Task objective> The answer must be every line of the records below that contains the word "referred", copied out.

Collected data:
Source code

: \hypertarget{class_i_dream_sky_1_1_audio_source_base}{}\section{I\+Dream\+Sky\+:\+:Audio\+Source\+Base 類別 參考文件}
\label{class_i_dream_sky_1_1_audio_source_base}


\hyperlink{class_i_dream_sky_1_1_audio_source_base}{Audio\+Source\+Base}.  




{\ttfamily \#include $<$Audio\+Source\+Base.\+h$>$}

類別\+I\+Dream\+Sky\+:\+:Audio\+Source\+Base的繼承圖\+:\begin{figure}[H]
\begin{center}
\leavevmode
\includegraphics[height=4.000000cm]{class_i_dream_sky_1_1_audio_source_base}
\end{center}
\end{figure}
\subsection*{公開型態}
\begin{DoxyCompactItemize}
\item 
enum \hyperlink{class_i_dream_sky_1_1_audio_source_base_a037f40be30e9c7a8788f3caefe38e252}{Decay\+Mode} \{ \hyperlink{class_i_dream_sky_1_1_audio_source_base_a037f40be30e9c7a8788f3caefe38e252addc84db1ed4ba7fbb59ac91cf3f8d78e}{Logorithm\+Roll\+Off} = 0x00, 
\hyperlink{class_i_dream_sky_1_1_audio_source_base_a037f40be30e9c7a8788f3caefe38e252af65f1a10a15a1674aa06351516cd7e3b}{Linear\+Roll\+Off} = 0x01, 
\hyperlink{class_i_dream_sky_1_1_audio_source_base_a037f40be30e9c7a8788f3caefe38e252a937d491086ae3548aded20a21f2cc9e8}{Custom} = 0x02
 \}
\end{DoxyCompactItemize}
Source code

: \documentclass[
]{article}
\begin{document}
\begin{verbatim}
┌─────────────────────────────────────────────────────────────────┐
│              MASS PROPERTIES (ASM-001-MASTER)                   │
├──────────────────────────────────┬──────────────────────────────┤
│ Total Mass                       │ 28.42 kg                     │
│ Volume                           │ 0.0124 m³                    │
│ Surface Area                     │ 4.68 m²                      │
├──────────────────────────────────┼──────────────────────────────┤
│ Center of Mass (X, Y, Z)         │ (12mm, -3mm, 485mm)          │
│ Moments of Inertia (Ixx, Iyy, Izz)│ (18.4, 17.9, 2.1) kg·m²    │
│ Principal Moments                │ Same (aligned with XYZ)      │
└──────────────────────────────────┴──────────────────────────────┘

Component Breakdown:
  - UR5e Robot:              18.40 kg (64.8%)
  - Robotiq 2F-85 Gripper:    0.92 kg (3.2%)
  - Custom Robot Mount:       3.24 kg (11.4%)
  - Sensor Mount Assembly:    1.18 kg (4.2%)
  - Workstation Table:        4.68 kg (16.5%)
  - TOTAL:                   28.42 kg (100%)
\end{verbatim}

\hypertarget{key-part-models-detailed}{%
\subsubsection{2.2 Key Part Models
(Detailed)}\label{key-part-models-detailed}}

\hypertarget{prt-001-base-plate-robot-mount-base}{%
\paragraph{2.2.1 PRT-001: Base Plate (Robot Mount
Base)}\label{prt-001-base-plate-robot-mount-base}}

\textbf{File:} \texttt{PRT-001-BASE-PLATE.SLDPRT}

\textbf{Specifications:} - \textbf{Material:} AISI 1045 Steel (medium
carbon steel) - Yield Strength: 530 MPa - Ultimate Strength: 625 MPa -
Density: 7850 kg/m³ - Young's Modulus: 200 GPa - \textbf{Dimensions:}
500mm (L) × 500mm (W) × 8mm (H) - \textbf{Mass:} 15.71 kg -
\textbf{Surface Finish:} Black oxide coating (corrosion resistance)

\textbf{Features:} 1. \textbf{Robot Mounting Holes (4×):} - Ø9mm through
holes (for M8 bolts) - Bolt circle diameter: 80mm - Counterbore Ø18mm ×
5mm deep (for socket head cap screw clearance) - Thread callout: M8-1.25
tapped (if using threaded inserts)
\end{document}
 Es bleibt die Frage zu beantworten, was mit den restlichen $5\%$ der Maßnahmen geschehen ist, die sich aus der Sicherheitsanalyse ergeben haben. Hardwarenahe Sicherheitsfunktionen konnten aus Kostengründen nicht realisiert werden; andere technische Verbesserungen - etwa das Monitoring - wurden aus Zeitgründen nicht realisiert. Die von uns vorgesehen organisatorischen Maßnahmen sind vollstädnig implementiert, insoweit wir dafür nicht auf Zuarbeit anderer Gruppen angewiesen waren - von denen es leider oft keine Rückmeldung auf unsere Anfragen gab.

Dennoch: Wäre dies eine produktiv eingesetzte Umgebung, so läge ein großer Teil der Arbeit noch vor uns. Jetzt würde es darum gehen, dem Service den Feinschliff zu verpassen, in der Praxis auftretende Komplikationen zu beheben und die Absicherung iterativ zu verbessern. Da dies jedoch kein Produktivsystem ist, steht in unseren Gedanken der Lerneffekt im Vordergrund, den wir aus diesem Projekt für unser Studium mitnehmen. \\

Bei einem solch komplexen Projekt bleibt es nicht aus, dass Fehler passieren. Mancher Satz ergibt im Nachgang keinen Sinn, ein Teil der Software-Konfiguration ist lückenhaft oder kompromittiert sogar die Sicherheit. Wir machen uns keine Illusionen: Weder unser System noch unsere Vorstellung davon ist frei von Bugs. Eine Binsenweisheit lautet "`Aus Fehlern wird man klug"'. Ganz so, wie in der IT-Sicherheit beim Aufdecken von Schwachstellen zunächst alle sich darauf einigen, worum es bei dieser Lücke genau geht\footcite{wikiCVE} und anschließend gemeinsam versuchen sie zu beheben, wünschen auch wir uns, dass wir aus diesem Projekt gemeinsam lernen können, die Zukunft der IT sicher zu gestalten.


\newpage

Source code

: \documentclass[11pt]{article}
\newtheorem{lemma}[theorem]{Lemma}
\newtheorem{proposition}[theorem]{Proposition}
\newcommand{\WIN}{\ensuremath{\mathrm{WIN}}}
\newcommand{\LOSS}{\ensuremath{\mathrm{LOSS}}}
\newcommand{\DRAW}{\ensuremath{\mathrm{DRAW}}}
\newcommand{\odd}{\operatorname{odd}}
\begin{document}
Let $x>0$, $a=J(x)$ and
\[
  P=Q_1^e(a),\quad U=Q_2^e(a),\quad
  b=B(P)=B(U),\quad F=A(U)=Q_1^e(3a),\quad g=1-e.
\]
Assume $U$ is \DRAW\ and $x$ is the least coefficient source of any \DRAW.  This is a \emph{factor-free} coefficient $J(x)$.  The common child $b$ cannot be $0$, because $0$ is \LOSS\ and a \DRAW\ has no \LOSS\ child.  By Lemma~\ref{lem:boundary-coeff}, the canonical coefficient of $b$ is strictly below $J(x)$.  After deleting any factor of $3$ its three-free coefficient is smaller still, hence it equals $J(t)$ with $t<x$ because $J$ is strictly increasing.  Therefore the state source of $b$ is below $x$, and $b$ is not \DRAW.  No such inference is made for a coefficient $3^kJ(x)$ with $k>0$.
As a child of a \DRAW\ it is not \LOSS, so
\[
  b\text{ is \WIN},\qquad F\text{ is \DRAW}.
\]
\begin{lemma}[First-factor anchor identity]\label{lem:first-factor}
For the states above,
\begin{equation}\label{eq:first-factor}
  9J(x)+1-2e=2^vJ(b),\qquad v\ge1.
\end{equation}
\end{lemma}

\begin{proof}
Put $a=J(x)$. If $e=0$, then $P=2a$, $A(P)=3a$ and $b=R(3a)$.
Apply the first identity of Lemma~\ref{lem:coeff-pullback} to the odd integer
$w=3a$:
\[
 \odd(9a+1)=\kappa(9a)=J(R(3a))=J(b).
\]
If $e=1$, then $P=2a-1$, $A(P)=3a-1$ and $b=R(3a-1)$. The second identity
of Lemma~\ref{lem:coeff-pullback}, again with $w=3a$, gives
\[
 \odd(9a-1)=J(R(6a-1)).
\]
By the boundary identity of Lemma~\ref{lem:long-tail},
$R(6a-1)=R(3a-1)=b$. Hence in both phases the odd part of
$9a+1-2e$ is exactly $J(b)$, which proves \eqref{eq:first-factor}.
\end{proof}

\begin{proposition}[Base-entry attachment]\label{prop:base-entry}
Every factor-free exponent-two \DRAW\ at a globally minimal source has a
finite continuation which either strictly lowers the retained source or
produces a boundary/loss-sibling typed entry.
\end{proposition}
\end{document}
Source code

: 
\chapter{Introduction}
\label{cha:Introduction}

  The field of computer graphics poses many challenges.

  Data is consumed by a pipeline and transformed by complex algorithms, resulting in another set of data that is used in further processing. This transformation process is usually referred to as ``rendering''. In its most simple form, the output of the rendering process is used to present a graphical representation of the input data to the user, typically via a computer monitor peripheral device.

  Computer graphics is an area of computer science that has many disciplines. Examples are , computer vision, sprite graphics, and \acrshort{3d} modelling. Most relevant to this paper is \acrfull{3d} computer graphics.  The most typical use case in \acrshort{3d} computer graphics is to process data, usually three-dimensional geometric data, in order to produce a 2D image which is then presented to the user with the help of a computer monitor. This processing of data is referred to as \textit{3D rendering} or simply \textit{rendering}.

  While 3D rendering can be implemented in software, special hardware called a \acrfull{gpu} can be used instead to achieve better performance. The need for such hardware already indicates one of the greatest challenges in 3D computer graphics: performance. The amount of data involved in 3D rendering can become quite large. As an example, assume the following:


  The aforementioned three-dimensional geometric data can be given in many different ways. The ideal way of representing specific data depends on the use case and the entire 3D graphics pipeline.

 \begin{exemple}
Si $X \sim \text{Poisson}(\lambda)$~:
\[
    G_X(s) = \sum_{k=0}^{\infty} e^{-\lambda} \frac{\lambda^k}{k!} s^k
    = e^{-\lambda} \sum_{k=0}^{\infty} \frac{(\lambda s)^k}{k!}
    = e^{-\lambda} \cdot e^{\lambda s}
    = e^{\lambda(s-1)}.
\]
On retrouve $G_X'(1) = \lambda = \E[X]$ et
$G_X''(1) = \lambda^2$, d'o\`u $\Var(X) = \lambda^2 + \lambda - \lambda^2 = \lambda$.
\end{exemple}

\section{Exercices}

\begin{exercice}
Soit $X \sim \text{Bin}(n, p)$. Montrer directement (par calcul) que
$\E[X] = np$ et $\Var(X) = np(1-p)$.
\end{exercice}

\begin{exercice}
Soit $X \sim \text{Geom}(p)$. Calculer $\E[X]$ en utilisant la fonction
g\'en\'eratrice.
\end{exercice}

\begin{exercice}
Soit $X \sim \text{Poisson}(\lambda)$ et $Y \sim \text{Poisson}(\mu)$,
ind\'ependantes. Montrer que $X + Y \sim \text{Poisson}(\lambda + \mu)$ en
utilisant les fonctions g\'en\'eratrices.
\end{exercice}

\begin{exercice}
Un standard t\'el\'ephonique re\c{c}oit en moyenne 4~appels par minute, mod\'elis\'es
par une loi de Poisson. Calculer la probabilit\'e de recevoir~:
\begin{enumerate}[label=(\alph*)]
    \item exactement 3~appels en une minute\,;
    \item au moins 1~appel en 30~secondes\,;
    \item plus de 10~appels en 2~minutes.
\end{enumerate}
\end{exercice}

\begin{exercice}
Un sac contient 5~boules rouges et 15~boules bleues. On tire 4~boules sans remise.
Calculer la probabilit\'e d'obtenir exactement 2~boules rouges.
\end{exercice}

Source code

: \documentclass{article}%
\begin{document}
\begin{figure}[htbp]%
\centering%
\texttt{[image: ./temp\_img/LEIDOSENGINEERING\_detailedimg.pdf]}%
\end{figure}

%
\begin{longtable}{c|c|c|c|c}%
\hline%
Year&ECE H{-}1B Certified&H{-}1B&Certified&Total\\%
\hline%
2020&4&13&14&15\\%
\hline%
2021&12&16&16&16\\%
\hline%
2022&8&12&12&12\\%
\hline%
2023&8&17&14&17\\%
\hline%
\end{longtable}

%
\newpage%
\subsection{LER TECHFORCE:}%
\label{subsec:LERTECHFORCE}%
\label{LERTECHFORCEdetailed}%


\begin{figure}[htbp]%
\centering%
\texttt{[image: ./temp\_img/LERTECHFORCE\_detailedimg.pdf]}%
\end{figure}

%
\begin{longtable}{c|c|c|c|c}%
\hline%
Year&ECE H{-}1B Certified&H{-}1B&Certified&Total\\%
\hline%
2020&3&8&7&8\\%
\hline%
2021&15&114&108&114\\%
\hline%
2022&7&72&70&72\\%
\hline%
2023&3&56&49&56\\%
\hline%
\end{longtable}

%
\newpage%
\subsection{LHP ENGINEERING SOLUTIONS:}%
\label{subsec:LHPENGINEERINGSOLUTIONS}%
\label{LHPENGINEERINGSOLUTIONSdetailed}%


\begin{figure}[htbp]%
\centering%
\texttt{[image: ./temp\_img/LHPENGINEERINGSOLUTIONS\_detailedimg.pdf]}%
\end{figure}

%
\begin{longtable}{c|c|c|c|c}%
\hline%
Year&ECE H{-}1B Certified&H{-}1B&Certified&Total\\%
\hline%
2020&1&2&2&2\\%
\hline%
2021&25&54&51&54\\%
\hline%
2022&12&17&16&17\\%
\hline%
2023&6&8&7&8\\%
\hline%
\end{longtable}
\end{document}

Result of this task>
  Data is consumed by a pipeline and transformed by complex algorithms, resulting in another set of data that is used in further processing. This transformation process is usually referred to as ``rendering''. In its most simple form, the output of the rendering process is used to present a graphical representation of the input data to the user, typically via a computer monitor peripheral device.
  Computer graphics is an area of computer science that has many disciplines. Examples are , computer vision, sprite graphics, and \acrshort{3d} modelling. Most relevant to this paper is \acrfull{3d} computer graphics.  The most typical use case in \acrshort{3d} computer graphics is to process data, usually three-dimensional geometric data, in order to produce a 2D image which is then presented to the user with the help of a computer monitor. This processing of data is referred to as \textit{3D rendering} or simply \textit{rendering}.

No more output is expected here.